The DefCon Kids conference debuted this past weekend for hackers aged 8-16 years old, ushering in a brave new world where the hacker skill-set is finally given some long overdue props and a venue is provided for kids to work on their mad puzzle and computer skillz.
Honestly, I thought this conference sounded like a massive vanity project for all the parent hackers that have been attending the DefCon Hacker conference for the past 19 years. But after checking out the agenda for the event, I wished that my kids could’ve gone. With classes like “Secrets Revealed,” all about the code-breakers of WWII that beat the German’s Enigma machine, a keynote that goes over the ethics and legal issues of hacking, and speakers from the NSA and Dept. of Homeland Security, it sounds like a geek’s dream weekend.
The founder of HacKid, which helped put together the agenda for the DefCon Kids conference, Chris Hoff, represents the type of parent you can most easily imagine attending the conference with his children. He describes his kids as being “born digitally native” and genetically predisposed to hack. Keynote speaker and DefCon founder “The Dark Tangent,” aka Jeff Moss, professes to be “jealous” of kids these days because they have so many advantages with all their friends on computers compared to when he was boy.

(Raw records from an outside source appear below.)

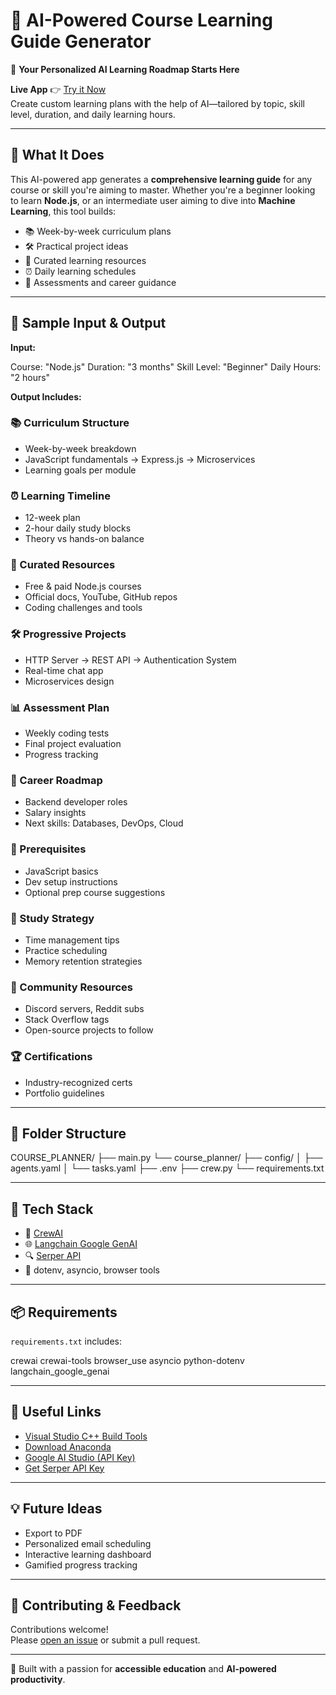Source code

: # 🤖 AI-Powered Course Learning Guide Generator

🎯 **Your Personalized AI Learning Roadmap Starts Here**

**Live App** 👉 [Try it Now](https://vishaldonda-ai-powered-course-learning-gu-streamlit-main-xn0gbl.streamlit.app/)  
Create custom learning plans with the help of AI—tailored by topic, skill level, duration, and daily learning hours.

---

## 🧠 What It Does

This AI-powered app generates a **comprehensive learning guide** for any course or skill you're aiming to master. Whether you're a beginner looking to learn **Node.js**, or an intermediate user aiming to dive into **Machine Learning**, this tool builds:

- 📚 Week-by-week curriculum plans  
- 🛠️ Practical project ideas  
- 📖 Curated learning resources  
- ⏰ Daily learning schedules  
- 🧪 Assessments and career guidance  

---

## 🚀 Sample Input & Output

**Input:**

Course: "Node.js"
Duration: "3 months"
Skill Level: "Beginner"
Daily Hours: "2 hours"


**Output Includes:**

### 📚 Curriculum Structure  
- Week-by-week breakdown  
- JavaScript fundamentals → Express.js → Microservices  
- Learning goals per module  

### ⏰ Learning Timeline  
- 12-week plan  
- 2-hour daily study blocks  
- Theory vs hands-on balance  

### 📖 Curated Resources  
- Free & paid Node.js courses  
- Official docs, YouTube, GitHub repos  
- Coding challenges and tools  

### 🛠️ Progressive Projects  
- HTTP Server → REST API → Authentication System  
- Real-time chat app  
- Microservices design  

### 📊 Assessment Plan  
- Weekly coding tests  
- Final project evaluation  
- Progress tracking  

### 🎯 Career Roadmap  
- Backend developer roles  
- Salary insights  
- Next skills: Databases, DevOps, Cloud  

### 🧰 Prerequisites  
- JavaScript basics  
- Dev setup instructions  
- Optional prep course suggestions  

### 🧠 Study Strategy  
- Time management tips  
- Practice scheduling  
- Memory retention strategies  

### 👥 Community Resources  
- Discord servers, Reddit subs  
- Stack Overflow tags  
- Open-source projects to follow  

### 🏆 Certifications  
- Industry-recognized certs  
- Portfolio guidelines

---

## 🧾 Folder Structure

COURSE_PLANNER/
├── main.py
└── course_planner/
    ├── config/
    │   ├── agents.yaml
    │   └── tasks.yaml
    ├── .env
    ├── crew.py
    └── requirements.txt



---

## 🔧 Tech Stack

- 🧠 [CrewAI](https://docs.crewai.com/)
- 🌐 [Langchain Google GenAI](https://python.langchain.com/)
- 🔍 [Serper API](https://serper.dev/)
- 📜 dotenv, asyncio, browser tools

---

## 📦 Requirements

`requirements.txt` includes:

crewai
crewai-tools
browser_use
asyncio
python-dotenv
langchain_google_genai


---

## 🔗 Useful Links

- [Visual Studio C++ Build Tools](https://visualstudio.microsoft.com/visual-cpp-build-tools/)  
- [Download Anaconda](https://www.anaconda.com/download/success)  
- [Google AI Studio (API Key)](https://aistudio.google.com/)  
- [Get Serper API Key](https://serper.dev/)

---

## 💡 Future Ideas

- Export to PDF  
- Personalized email scheduling  
- Interactive learning dashboard  
- Gamified progress tracking  

---

## 🙌 Contributing & Feedback

Contributions welcome!  
Please [open an issue](https://github.com/your-repo/issues) or submit a pull request.

---

🧪 Built with a passion for **accessible education** and **AI-powered productivity**.

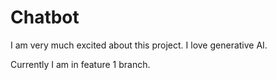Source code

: # Chatbot

I am very much excited about this project.
I love generative AI.

Currently I am in feature 1 branch.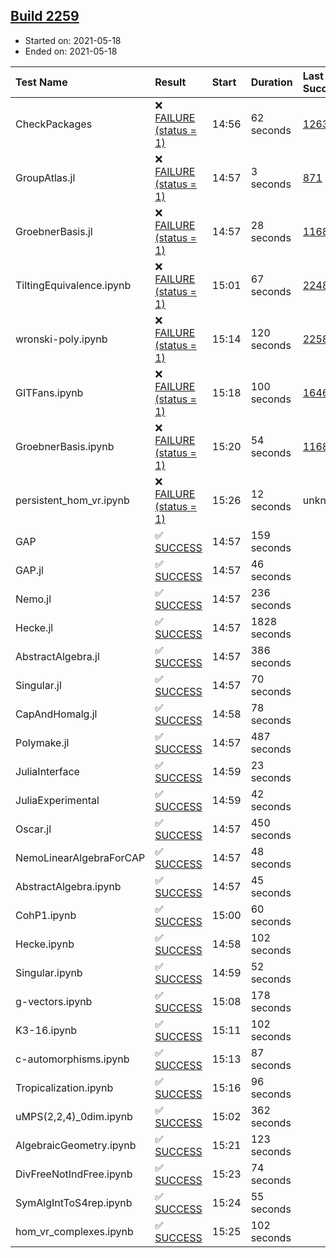 ## [Build 2259](https://oscarci.mathematik.uni-kl.de/job/oscar-stable/2259/)

* Started on: 2021-05-18
* Ended on: 2021-05-18

| Test Name    | Result | Start | Duration | Last Success | First Failure |
|:-------------|:-------|:------|:---------|:-------------|:--------------|
| CheckPackages | ❌ [FAILURE (status = 1)](https://oscarci.mathematik.uni-kl.de/job/oscar-stable/2259/artifact/logs/build-2259/CheckPackages.log) | 14:56 | 62 seconds | [1263](https://oscarci.mathematik.uni-kl.de/job/oscar-stable/1263/) | [1264](https://oscarci.mathematik.uni-kl.de/job/oscar-stable/1264/) |
| GroupAtlas.jl | ❌ [FAILURE (status = 1)](https://oscarci.mathematik.uni-kl.de/job/oscar-stable/2259/artifact/logs/build-2259/GroupAtlas.jl.log) | 14:57 | 3 seconds | [871](https://oscarci.mathematik.uni-kl.de/job/oscar-stable/871/) | [872](https://oscarci.mathematik.uni-kl.de/job/oscar-stable/872/) |
| GroebnerBasis.jl | ❌ [FAILURE (status = 1)](https://oscarci.mathematik.uni-kl.de/job/oscar-stable/2259/artifact/logs/build-2259/GroebnerBasis.jl.log) | 14:57 | 28 seconds | [1168](https://oscarci.mathematik.uni-kl.de/job/oscar-stable/1168/) | [1169](https://oscarci.mathematik.uni-kl.de/job/oscar-stable/1169/) |
| TiltingEquivalence.ipynb | ❌ [FAILURE (status = 1)](https://oscarci.mathematik.uni-kl.de/job/oscar-stable/2259/artifact/logs/build-2259/TiltingEquivalence.ipynb.log) | 15:01 | 67 seconds | [2248](https://oscarci.mathematik.uni-kl.de/job/oscar-stable/2248/) | [2249](https://oscarci.mathematik.uni-kl.de/job/oscar-stable/2249/) |
| wronski-poly.ipynb | ❌ [FAILURE (status = 1)](https://oscarci.mathematik.uni-kl.de/job/oscar-stable/2259/artifact/logs/build-2259/wronski-poly.ipynb.log) | 15:14 | 120 seconds | [2258](https://oscarci.mathematik.uni-kl.de/job/oscar-stable/2258/) | [2259](https://oscarci.mathematik.uni-kl.de/job/oscar-stable/2259/) |
| GITFans.ipynb | ❌ [FAILURE (status = 1)](https://oscarci.mathematik.uni-kl.de/job/oscar-stable/2259/artifact/logs/build-2259/GITFans.ipynb.log) | 15:18 | 100 seconds | [1646](https://oscarci.mathematik.uni-kl.de/job/oscar-stable/1646/) | [1647](https://oscarci.mathematik.uni-kl.de/job/oscar-stable/1647/) |
| GroebnerBasis.ipynb | ❌ [FAILURE (status = 1)](https://oscarci.mathematik.uni-kl.de/job/oscar-stable/2259/artifact/logs/build-2259/GroebnerBasis.ipynb.log) | 15:20 | 54 seconds | [1168](https://oscarci.mathematik.uni-kl.de/job/oscar-stable/1168/) | [1169](https://oscarci.mathematik.uni-kl.de/job/oscar-stable/1169/) |
| persistent_hom_vr.ipynb | ❌ [FAILURE (status = 1)](https://oscarci.mathematik.uni-kl.de/job/oscar-stable/2259/artifact/logs/build-2259/persistent_hom_vr.ipynb.log) | 15:26 | 12 seconds | unknown | unknown |
| GAP | ✅ [SUCCESS](https://oscarci.mathematik.uni-kl.de/job/oscar-stable/2259/artifact/logs/build-2259/GAP.log) | 14:57 | 159 seconds |  |  |
| GAP.jl | ✅ [SUCCESS](https://oscarci.mathematik.uni-kl.de/job/oscar-stable/2259/artifact/logs/build-2259/GAP.jl.log) | 14:57 | 46 seconds |  |  |
| Nemo.jl | ✅ [SUCCESS](https://oscarci.mathematik.uni-kl.de/job/oscar-stable/2259/artifact/logs/build-2259/Nemo.jl.log) | 14:57 | 236 seconds |  |  |
| Hecke.jl | ✅ [SUCCESS](https://oscarci.mathematik.uni-kl.de/job/oscar-stable/2259/artifact/logs/build-2259/Hecke.jl.log) | 14:57 | 1828 seconds |  |  |
| AbstractAlgebra.jl | ✅ [SUCCESS](https://oscarci.mathematik.uni-kl.de/job/oscar-stable/2259/artifact/logs/build-2259/AbstractAlgebra.jl.log) | 14:57 | 386 seconds |  |  |
| Singular.jl | ✅ [SUCCESS](https://oscarci.mathematik.uni-kl.de/job/oscar-stable/2259/artifact/logs/build-2259/Singular.jl.log) | 14:57 | 70 seconds |  |  |
| CapAndHomalg.jl | ✅ [SUCCESS](https://oscarci.mathematik.uni-kl.de/job/oscar-stable/2259/artifact/logs/build-2259/CapAndHomalg.jl.log) | 14:58 | 78 seconds |  |  |
| Polymake.jl | ✅ [SUCCESS](https://oscarci.mathematik.uni-kl.de/job/oscar-stable/2259/artifact/logs/build-2259/Polymake.jl.log) | 14:57 | 487 seconds |  |  |
| JuliaInterface | ✅ [SUCCESS](https://oscarci.mathematik.uni-kl.de/job/oscar-stable/2259/artifact/logs/build-2259/JuliaInterface.log) | 14:59 | 23 seconds |  |  |
| JuliaExperimental | ✅ [SUCCESS](https://oscarci.mathematik.uni-kl.de/job/oscar-stable/2259/artifact/logs/build-2259/JuliaExperimental.log) | 14:59 | 42 seconds |  |  |
| Oscar.jl | ✅ [SUCCESS](https://oscarci.mathematik.uni-kl.de/job/oscar-stable/2259/artifact/logs/build-2259/Oscar.jl.log) | 14:57 | 450 seconds |  |  |
| NemoLinearAlgebraForCAP | ✅ [SUCCESS](https://oscarci.mathematik.uni-kl.de/job/oscar-stable/2259/artifact/logs/build-2259/NemoLinearAlgebraForCAP.log) | 14:57 | 48 seconds |  |  |
| AbstractAlgebra.ipynb | ✅ [SUCCESS](https://oscarci.mathematik.uni-kl.de/job/oscar-stable/2259/artifact/logs/build-2259/AbstractAlgebra.ipynb.log) | 14:57 | 45 seconds |  |  |
| CohP1.ipynb | ✅ [SUCCESS](https://oscarci.mathematik.uni-kl.de/job/oscar-stable/2259/artifact/logs/build-2259/CohP1.ipynb.log) | 15:00 | 60 seconds |  |  |
| Hecke.ipynb | ✅ [SUCCESS](https://oscarci.mathematik.uni-kl.de/job/oscar-stable/2259/artifact/logs/build-2259/Hecke.ipynb.log) | 14:58 | 102 seconds |  |  |
| Singular.ipynb | ✅ [SUCCESS](https://oscarci.mathematik.uni-kl.de/job/oscar-stable/2259/artifact/logs/build-2259/Singular.ipynb.log) | 14:59 | 52 seconds |  |  |
| g-vectors.ipynb | ✅ [SUCCESS](https://oscarci.mathematik.uni-kl.de/job/oscar-stable/2259/artifact/logs/build-2259/g-vectors.ipynb.log) | 15:08 | 178 seconds |  |  |
| K3-16.ipynb | ✅ [SUCCESS](https://oscarci.mathematik.uni-kl.de/job/oscar-stable/2259/artifact/logs/build-2259/K3-16.ipynb.log) | 15:11 | 102 seconds |  |  |
| c-automorphisms.ipynb | ✅ [SUCCESS](https://oscarci.mathematik.uni-kl.de/job/oscar-stable/2259/artifact/logs/build-2259/c-automorphisms.ipynb.log) | 15:13 | 87 seconds |  |  |
| Tropicalization.ipynb | ✅ [SUCCESS](https://oscarci.mathematik.uni-kl.de/job/oscar-stable/2259/artifact/logs/build-2259/Tropicalization.ipynb.log) | 15:16 | 96 seconds |  |  |
| uMPS(2,2,4)_0dim.ipynb | ✅ [SUCCESS](https://oscarci.mathematik.uni-kl.de/job/oscar-stable/2259/artifact/logs/build-2259/uMPS-2-2-4-_0dim.ipynb.log) | 15:02 | 362 seconds |  |  |
| AlgebraicGeometry.ipynb | ✅ [SUCCESS](https://oscarci.mathematik.uni-kl.de/job/oscar-stable/2259/artifact/logs/build-2259/AlgebraicGeometry.ipynb.log) | 15:21 | 123 seconds |  |  |
| DivFreeNotIndFree.ipynb | ✅ [SUCCESS](https://oscarci.mathematik.uni-kl.de/job/oscar-stable/2259/artifact/logs/build-2259/DivFreeNotIndFree.ipynb.log) | 15:23 | 74 seconds |  |  |
| SymAlgIntToS4rep.ipynb | ✅ [SUCCESS](https://oscarci.mathematik.uni-kl.de/job/oscar-stable/2259/artifact/logs/build-2259/SymAlgIntToS4rep.ipynb.log) | 15:24 | 55 seconds |  |  |
| hom_vr_complexes.ipynb | ✅ [SUCCESS](https://oscarci.mathematik.uni-kl.de/job/oscar-stable/2259/artifact/logs/build-2259/hom_vr_complexes.ipynb.log) | 15:25 | 102 seconds |  |  |
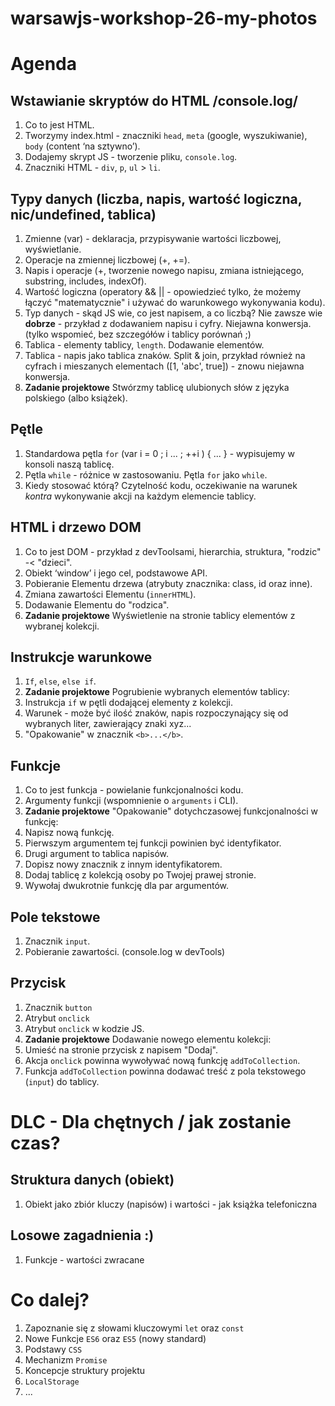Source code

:# warsawjs-workshop-26-my-photos

# Agenda

## Wstawianie skryptów do HTML /console.log/

1. Co to jest HTML.
2. Tworzymy index.html - znaczniki `head`, `meta` (google, wyszukiwanie), `body` (content ‘na sztywno’).
3. Dodajemy skrypt JS - tworzenie pliku, `console.log`.
4. Znaczniki HTML - `div`, `p`, `ul` > `li`.

## Typy danych (liczba, napis, wartość logiczna, nic/undefined, tablica)

1. Zmienne (var) - deklaracja, przypisywanie wartości liczbowej, wyświetlanie.
2. Operacje na zmiennej liczbowej (+, +=).
3. Napis i operacje (+, tworzenie nowego napisu, zmiana istniejącego, substring, includes, indexOf).
4. Wartość logiczna (operatory && || - opowiedzieć tylko, że możemy łączyć "matematycznie" i używać do warunkowego wykonywania kodu).
5. Typ danych - skąd JS wie, co jest napisem, a co liczbą? Nie zawsze wie **dobrze** - przykład z dodawaniem napisu i cyfry. Niejawna konwersja. (tylko wspomieć, bez szczegółów i tablicy porównań ;)
6. Tablica - elementy tablicy, `length`. Dodawanie elementów.
7. Tablica - napis jako tablica znaków. Split & join, przykład również na cyfrach i mieszanych elementach ([1, 'abc', true]) - znowu niejawna konwersja.
8. **Zadanie projektowe** Stwórzmy tablicę ulubionych słów z języka polskiego (albo książek).

## Pętle

1. Standardowa pętla `for` (var i = 0 ; i ... ; ++i ) { ... } - wypisujemy w konsoli naszą tablicę.
2. Pętla `while` - różnice w zastosowaniu. Pętla `for` jako `while`.
3. Kiedy stosować którą? Czytelność kodu, oczekiwanie na warunek *kontra* wykonywanie akcji na każdym elemencie tablicy.

## HTML i drzewo DOM
1. Co to jest DOM - przykład z devToolsami, hierarchia, struktura, "rodzic" -< "dzieci".
2. Obiekt ‘window’ i jego cel, podstawowe API.
3. Pobieranie Elementu drzewa (atrybuty znacznika: class, id oraz inne).
4. Zmiana zawartości Elementu (`innerHTML`).
5. Dodawanie Elementu do "rodzica".
6. **Zadanie projektowe** Wyświetlenie na stronie tablicy elementów z wybranej kolekcji.

## Instrukcje warunkowe
1. `If`, `else`, `else if`.
2. **Zadanie projektowe** Pogrubienie wybranych elementów tablicy:
  1. Instrukcja `if` w pętli dodającej elementy z kolekcji.
  2. Warunek - może być ilość znaków, napis rozpoczynający się od wybranych liter, zawierający znaki xyz...
  3. "Opakowanie" w znacznik `<b>...</b>`.

## Funkcje
1. Co to jest funkcja - powielanie funkcjonalności kodu.
2. Argumenty funkcji (wspomnienie o `arguments` i CLI).
3. **Zadanie projektowe** "Opakowanie" dotychczasowej funkcjonalności w funkcję:
  1. Napisz nową funkcję.
  2. Pierwszym argumentem tej funkcji powinien być identyfikator.
  3. Drugi argument to tablica napisów.
  4. Dopisz nowy znacznik z innym identyfikatorem.
  5. Dodaj tablicę z kolekcją osoby po Twojej prawej stronie.
  6. Wywołaj dwukrotnie funkcję dla par argumentów.
  
## Pole tekstowe
1. Znacznik `input`.
2. Pobieranie zawartości. (console.log w devTools)

## Przycisk
1. Znacznik `button`
2. Atrybut `onclick`
3. Atrybut `onclick` w kodzie JS.
4. **Zadanie projektowe** Dodawanie nowego elementu kolekcji:
  1. Umieść na stronie przycisk z napisem "Dodaj".
  2. Akcja `onclick` powinna wywoływać nową funkcję `addToCollection`.
  3. Funkcja `addToCollection` powinna dodawać treść z pola tekstowego (`input`) do tablicy.
  
# DLC - Dla chętnych / jak zostanie czas?

## Struktura danych (obiekt)
1. Obiekt jako zbiór kluczy (napisów) i wartości - jak książka telefoniczna

## Losowe zagadnienia :)
1. Funkcje - wartości zwracane

# Co dalej?
1. Zapoznanie się z słowami kluczowymi `let` oraz `const`
2. Nowe Funkcje `ES6` oraz `ES5` (nowy standard)
3. Podstawy `CSS`
4. Mechanizm `Promise`
5. Koncepcje struktury projektu
6. `LocalStorage`
7. ...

While the session on “Puzzle Solving,” which appears to be code for Hacking 101, might seem alarming:
Often, very high security locks can be opened in seconds because of design flaws or problems that can be exploited. Locks and their defeat can be seen as the solution to a puzzle. The trick is to figure out what the “secret” is that will allow the lock to be opened without the right key or combination.
In our presentation, five experts will discuss and participate in demonstrations of how different locks have been analyzed and defeated through the use of imagination, commonly-available items, and an understanding of how things work. large component of the conference and sessions deal with the ethics of hacking and how security professionals use their skills to protect people, not exploit them.
In actuality, a large component of the conference and sessions deal with the ethics of hacking and how security professionals use their skills to protect people, not exploit them. With gifted, computer-savvy children and hacks available for pretty much every electronic device in one’s household, I think conferences and workshops for kids to teach the legal issues and ramifications of their tinkering is something that should be on a parents’ radar, especially if they themselves aren’t so technical.
Would you attend a hacking conference with your child? Do you hack things around the house with your kids?